[Problem description] Type out the entries again, keeping every word unchanged.

[Extracted records]
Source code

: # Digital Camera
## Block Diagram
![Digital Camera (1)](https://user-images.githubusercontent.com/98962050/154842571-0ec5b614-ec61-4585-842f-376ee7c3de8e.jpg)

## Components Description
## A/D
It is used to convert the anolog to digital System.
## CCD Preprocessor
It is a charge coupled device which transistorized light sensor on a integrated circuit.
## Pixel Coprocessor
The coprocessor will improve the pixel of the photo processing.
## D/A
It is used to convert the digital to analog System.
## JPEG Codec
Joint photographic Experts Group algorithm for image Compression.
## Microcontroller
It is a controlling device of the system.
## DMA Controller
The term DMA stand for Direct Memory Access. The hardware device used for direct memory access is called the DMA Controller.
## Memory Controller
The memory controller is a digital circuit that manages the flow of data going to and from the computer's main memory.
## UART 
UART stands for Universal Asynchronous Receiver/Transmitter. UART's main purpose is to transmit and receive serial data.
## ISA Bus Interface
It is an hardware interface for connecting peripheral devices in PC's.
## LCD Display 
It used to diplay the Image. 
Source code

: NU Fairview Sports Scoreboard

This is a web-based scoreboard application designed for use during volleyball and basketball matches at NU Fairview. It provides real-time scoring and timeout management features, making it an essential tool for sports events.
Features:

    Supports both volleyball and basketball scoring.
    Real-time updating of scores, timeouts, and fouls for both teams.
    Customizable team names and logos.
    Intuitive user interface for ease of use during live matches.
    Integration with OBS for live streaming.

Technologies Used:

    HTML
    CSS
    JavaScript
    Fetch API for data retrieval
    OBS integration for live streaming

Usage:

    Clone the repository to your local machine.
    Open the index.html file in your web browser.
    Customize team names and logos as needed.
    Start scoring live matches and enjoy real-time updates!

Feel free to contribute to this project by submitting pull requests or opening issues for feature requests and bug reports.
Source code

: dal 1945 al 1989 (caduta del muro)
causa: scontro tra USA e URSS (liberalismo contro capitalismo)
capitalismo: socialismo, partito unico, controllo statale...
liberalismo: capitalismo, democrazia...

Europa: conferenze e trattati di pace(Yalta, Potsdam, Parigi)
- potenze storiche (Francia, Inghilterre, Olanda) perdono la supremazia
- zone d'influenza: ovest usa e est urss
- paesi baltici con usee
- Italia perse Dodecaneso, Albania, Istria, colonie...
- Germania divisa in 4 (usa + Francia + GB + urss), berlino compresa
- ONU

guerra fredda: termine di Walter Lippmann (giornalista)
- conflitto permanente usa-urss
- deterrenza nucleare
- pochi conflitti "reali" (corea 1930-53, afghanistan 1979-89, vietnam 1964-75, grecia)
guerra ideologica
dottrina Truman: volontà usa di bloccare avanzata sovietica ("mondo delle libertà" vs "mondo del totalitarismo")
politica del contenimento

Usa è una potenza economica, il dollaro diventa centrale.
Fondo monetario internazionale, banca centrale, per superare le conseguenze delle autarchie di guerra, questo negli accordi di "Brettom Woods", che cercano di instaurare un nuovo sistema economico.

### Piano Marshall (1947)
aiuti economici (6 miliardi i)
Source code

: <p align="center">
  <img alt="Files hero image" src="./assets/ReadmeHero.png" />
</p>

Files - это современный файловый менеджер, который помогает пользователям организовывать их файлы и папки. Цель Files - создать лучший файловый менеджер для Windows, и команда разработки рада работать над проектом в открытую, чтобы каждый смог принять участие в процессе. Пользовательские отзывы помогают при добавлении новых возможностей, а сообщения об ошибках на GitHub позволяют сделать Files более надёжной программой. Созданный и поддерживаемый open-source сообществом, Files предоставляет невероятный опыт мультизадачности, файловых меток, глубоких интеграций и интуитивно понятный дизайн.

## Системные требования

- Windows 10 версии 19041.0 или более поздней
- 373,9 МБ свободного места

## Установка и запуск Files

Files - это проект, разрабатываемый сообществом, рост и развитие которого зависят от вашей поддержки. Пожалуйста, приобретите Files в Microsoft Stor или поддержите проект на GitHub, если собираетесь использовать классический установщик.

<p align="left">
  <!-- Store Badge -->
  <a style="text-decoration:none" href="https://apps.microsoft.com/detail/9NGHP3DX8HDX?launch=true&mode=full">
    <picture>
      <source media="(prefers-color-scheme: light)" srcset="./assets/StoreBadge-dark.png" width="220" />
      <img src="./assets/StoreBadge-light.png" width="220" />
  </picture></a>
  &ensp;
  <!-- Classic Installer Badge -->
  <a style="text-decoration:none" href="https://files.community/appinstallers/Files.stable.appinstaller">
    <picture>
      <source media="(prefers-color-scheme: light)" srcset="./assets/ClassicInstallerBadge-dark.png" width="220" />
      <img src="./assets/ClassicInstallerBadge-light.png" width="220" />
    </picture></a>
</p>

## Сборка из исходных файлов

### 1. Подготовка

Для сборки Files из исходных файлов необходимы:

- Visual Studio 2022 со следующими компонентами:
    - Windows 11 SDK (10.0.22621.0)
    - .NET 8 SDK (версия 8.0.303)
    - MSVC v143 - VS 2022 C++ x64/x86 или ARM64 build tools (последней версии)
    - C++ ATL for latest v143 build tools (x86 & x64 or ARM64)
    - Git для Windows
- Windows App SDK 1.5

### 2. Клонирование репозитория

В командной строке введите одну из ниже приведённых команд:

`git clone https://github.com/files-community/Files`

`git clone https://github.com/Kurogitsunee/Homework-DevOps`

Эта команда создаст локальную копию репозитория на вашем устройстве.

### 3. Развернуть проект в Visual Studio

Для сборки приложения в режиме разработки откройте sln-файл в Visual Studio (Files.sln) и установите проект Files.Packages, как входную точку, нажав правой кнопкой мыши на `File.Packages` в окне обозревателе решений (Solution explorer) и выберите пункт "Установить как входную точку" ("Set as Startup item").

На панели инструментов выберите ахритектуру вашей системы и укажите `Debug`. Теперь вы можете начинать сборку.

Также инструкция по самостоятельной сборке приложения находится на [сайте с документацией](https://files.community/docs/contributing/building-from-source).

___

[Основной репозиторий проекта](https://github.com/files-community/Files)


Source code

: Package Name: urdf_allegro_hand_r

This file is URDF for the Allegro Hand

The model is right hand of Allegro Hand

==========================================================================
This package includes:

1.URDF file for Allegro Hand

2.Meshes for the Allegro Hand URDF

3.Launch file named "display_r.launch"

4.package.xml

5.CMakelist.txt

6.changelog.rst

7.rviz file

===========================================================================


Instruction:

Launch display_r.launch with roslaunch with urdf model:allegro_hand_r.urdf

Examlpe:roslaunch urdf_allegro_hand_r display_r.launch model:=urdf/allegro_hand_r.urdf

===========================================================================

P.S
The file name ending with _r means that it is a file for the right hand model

[Your response]
Source code

: # Digital Camera
## Block Diagram
![Digital Camera (1)](https://user-images.githubusercontent.com/98962050/154842571-0ec5b614-ec61-4585-842f-376ee7c3de8e.jpg)

## Components Description
## A/D
It is used to convert the anolog to digital System.
## CCD Preprocessor
It is a charge coupled device which transistorized light sensor on a integrated circuit.
## Pixel Coprocessor
The coprocessor will improve the pixel of the photo processing.
## D/A
It is used to convert the digital to analog System.
## JPEG Codec
Joint photographic Experts Group algorithm for image Compression.
## Microcontroller
It is a controlling device of the system.
## DMA Controller
The term DMA stand for Direct Memory Access. The hardware device used for direct memory access is called the DMA Controller.
## Memory Controller
The memory controller is a digital circuit that manages the flow of data going to and from the computer's main memory.
## UART 
UART stands for Universal Asynchronous Receiver/Transmitter. UART's main purpose is to transmit and receive serial data.
## ISA Bus Interface
It is an hardware interface for connecting peripheral devices in PC's.
## LCD Display 
It used to diplay the Image. 
Source code

: NU Fairview Sports Scoreboard

This is a web-based scoreboard application designed for use during volleyball and basketball matches at NU Fairview. It provides real-time scoring and timeout management features, making it an essential tool for sports events.
Features:

    Supports both volleyball and basketball scoring.
    Real-time updating of scores, timeouts, and fouls for both teams.
    Customizable team names and logos.
    Intuitive user interface for ease of use during live matches.
    Integration with OBS for live streaming.

Technologies Used:

    HTML
    CSS
    JavaScript
    Fetch API for data retrieval
    OBS integration for live streaming

Usage:

    Clone the repository to your local machine.
    Open the index.html file in your web browser.
    Customize team names and logos as needed.
    Start scoring live matches and enjoy real-time updates!

Feel free to contribute to this project by submitting pull requests or opening issues for feature requests and bug reports.
Source code

: dal 1945 al 1989 (caduta del muro)
causa: scontro tra USA e URSS (liberalismo contro capitalismo)
capitalismo: socialismo, partito unico, controllo statale...
liberalismo: capitalismo, democrazia...

Europa: conferenze e trattati di pace(Yalta, Potsdam, Parigi)
- potenze storiche (Francia, Inghilterre, Olanda) perdono la supremazia
- zone d'influenza: ovest usa e est urss
- paesi baltici con usee
- Italia perse Dodecaneso, Albania, Istria, colonie...
- Germania divisa in 4 (usa + Francia + GB + urss), berlino compresa
- ONU

guerra fredda: termine di Walter Lippmann (giornalista)
- conflitto permanente usa-urss
- deterrenza nucleare
- pochi conflitti "reali" (corea 1930-53, afghanistan 1979-89, vietnam 1964-75, grecia)
guerra ideologica
dottrina Truman: volontà usa di bloccare avanzata sovietica ("mondo delle libertà" vs "mondo del totalitarismo")
politica del contenimento

Usa è una potenza economica, il dollaro diventa centrale.
Fondo monetario internazionale, banca centrale, per superare le conseguenze delle autarchie di guerra, questo negli accordi di "Brettom Woods", che cercano di instaurare un nuovo sistema economico.

### Piano Marshall (1947)
aiuti economici (6 miliardi i)
Source code

: <p align="center">
  <img alt="Files hero image" src="./assets/ReadmeHero.png" />
</p>

Files - это современный файловый менеджер, который помогает пользователям организовывать их файлы и папки. Цель Files - создать лучший файловый менеджер для Windows, и команда разработки рада работать над проектом в открытую, чтобы каждый смог принять участие в процессе. Пользовательские отзывы помогают при добавлении новых возможностей, а сообщения об ошибках на GitHub позволяют сделать Files более надёжной программой. Созданный и поддерживаемый open-source сообществом, Files предоставляет невероятный опыт мультизадачности, файловых меток, глубоких интеграций и интуитивно понятный дизайн.

## Системные требования

- Windows 10 версии 19041.0 или более поздней
- 373,9 МБ свободного места

## Установка и запуск Files

Files - это проект, разрабатываемый сообществом, рост и развитие которого зависят от вашей поддержки. Пожалуйста, приобретите Files в Microsoft Stor или поддержите проект на GitHub, если собираетесь использовать классический установщик.

<p align="left">
  <!-- Store Badge -->
  <a style="text-decoration:none" href="https://apps.microsoft.com/detail/9NGHP3DX8HDX?launch=true&mode=full">
    <picture>
      <source media="(prefers-color-scheme: light)" srcset="./assets/StoreBadge-dark.png" width="220" />
      <img src="./assets/StoreBadge-light.png" width="220" />
  </picture></a>
  &ensp;
  <!-- Classic Installer Badge -->
  <a style="text-decoration:none" href="https://files.community/appinstallers/Files.stable.appinstaller">
    <picture>
      <source media="(prefers-color-scheme: light)" srcset="./assets/ClassicInstallerBadge-dark.png" width="220" />
      <img src="./assets/ClassicInstallerBadge-light.png" width="220" />
    </picture></a>
</p>

## Сборка из исходных файлов

### 1. Подготовка

Для сборки Files из исходных файлов необходимы:

- Visual Studio 2022 со следующими компонентами:
    - Windows 11 SDK (10.0.22621.0)
    - .NET 8 SDK (версия 8.0.303)
    - MSVC v143 - VS 2022 C++ x64/x86 или ARM64 build tools (последней версии)
    - C++ ATL for latest v143 build tools (x86 & x64 or ARM64)
    - Git для Windows
- Windows App SDK 1.5

### 2. Клонирование репозитория

В командной строке введите одну из ниже приведённых команд:

`git clone https://github.com/files-community/Files`

`git clone https://github.com/Kurogitsunee/Homework-DevOps`

Эта команда создаст локальную копию репозитория на вашем устройстве.

### 3. Развернуть проект в Visual Studio

Для сборки приложения в режиме разработки откройте sln-файл в Visual Studio (Files.sln) и установите проект Files.Packages, как входную точку, нажав правой кнопкой мыши на `File.Packages` в окне обозревателе решений (Solution explorer) и выберите пункт "Установить как входную точку" ("Set as Startup item").

На панели инструментов выберите ахритектуру вашей системы и укажите `Debug`. Теперь вы можете начинать сборку.

Также инструкция по самостоятельной сборке приложения находится на [сайте с документацией](https://files.community/docs/contributing/building-from-source).

___

[Основной репозиторий проекта](https://github.com/files-community/Files)


Source code

: Package Name: urdf_allegro_hand_r

This file is URDF for the Allegro Hand

The model is right hand of Allegro Hand

==========================================================================
This package includes:

1.URDF file for Allegro Hand

2.Meshes for the Allegro Hand URDF

3.Launch file named "display_r.launch"

4.package.xml

5.CMakelist.txt

6.changelog.rst

7.rviz file

===========================================================================


Instruction:

Launch display_r.launch with roslaunch with urdf model:allegro_hand_r.urdf

Examlpe:roslaunch urdf_allegro_hand_r display_r.launch model:=urdf/allegro_hand_r.urdf

===========================================================================

P.S
The file name ending with _r means that it is a file for the right hand model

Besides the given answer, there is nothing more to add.